The Fed is set to offer more clues about rate hikes
That’s because the Federal Reserve will release the minutes from its latest meeting at 2pm ET, which could provide more clues about the central bank’s thinking on inflation and interest rate hikes.
At its November 2 meeting the Fed raised rates by three-quarters of a percentage point — its fourth straight hike of such a large magnitude.
But Fed chair Jerome Powell suggested at a press conference that the Fed may soon begin to slow the pace of hikes.
Other Fed members, most notably vice chair Lael Brainard, have hinted as much in recent speeches, too.
Yet there have been confusing signals from other Fed officials, who have continued to stress that inflation remains high and must be brought under control.
A recent batch of inflation reports seem to suggest that the pace of runaway price increases is finally starting to slow to more manageable levels.
The job market remains relatively healthy as well, although the most recent jobless claims figures ticked up from a week ago.
But as long as the labor market remains firm and inflation pressures continue to ebb, the Fed will likely pull back on the magnitude of its rate hikes.
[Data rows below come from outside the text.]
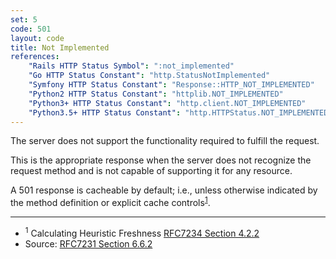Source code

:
 ```yaml
---
set: 5
code: 501
layout: code
title: Not Implemented
references:
    "Rails HTTP Status Symbol": ":not_implemented"
    "Go HTTP Status Constant": "http.StatusNotImplemented"
    "Symfony HTTP Status Constant": "Response::HTTP_NOT_IMPLEMENTED"
    "Python2 HTTP Status Constant": "httplib.NOT_IMPLEMENTED"
    "Python3+ HTTP Status Constant": "http.client.NOT_IMPLEMENTED"
    "Python3.5+ HTTP Status Constant": "http.HTTPStatus.NOT_IMPLEMENTED"
---
```


The server does not support the functionality required to fulfill the
request.

This is the appropriate response when the server does not recognize the
request method and is not capable of supporting it for any resource.

A 501 response is cacheable by default; i.e., unless otherwise indicated
by the method definition or explicit cache
controls<sup>[1](#ref-1)</sup>.

---

* <span id="ref-1"><sup>1</sup> Calculating Heuristic Freshness
[RFC7234 Section 4.2.2][2]</span>
* Source: [RFC7231 Section 6.6.2][1]

[1]: <https://datatracker.ietf.org/doc/html/rfc7231#section-6.6.2>
[2]: <https://datatracker.ietf.org/doc/html/rfc7234#section-4.2.2>

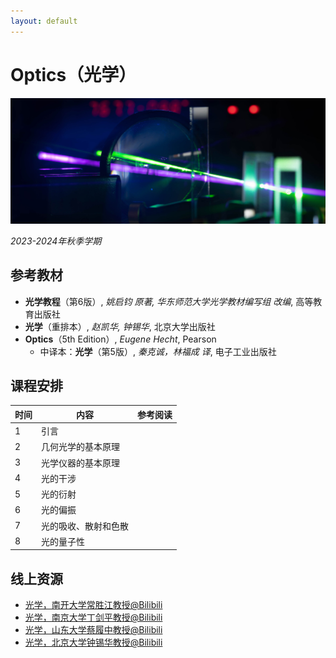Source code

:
 ```yaml
---
layout: default
---
```


# Optics（光学）

![](/image/optics.jpg)

*2023-2024年秋季学期*

## 参考教材

* **光学教程**（第6版）, *姚启钧 原著, 华东师范大学光学教材编写组 改编*, 高等教育出版社
* **光学**（重排本）, *赵凯华, 钟锡华*, 北京大学出版社
* **Optics**（5th Edition）, *Eugene Hecht*, Pearson
    * 中译本：**光学**（第5版）, *秦克诚，林福成 译*, 电子工业出版社

## 课程安排

时间 | 内容 | 参考阅读
----|----|----
1   | 引言 | 
2   | 几何光学的基本原理 | 
3   | 光学仪器的基本原理 |
4   | 光的干涉 | 
5   | 光的衍射 |
6   | 光的偏振 |
7   | 光的吸收、散射和色散 |
8   | 光的量子性 |

## 线上资源

* [光学，南开大学常胜江教授@Bilibili](https://www.bilibili.com/video/BV15W41137qR)
* [光学，南京大学丁剑平教授@Bilibili](https://www.bilibili.com/video/BV19p411f75x)
* [光学，山东大学蔡履中教授@Bilibili](https://www.bilibili.com/video/BV1y441167SH)
* [光学，北京大学钟锡华教授@Bilibili](https://www.bilibili.com/video/BV1Sy4y1n7z5)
The Fed’s rate hikes have had a clear impact on the housing market, with surging mortgage rates helping to put a dent into home sales.
Still, Wall Street is growing more confident that the Fed might be able to pull off a so-called soft landing.
The Dow is up nearly 4% more in November and is now only down 6% this year.
The S&P 500 and Nasdaq also have rebounded sharply since October, but both of those broader market indexes remain down more sharply for the year.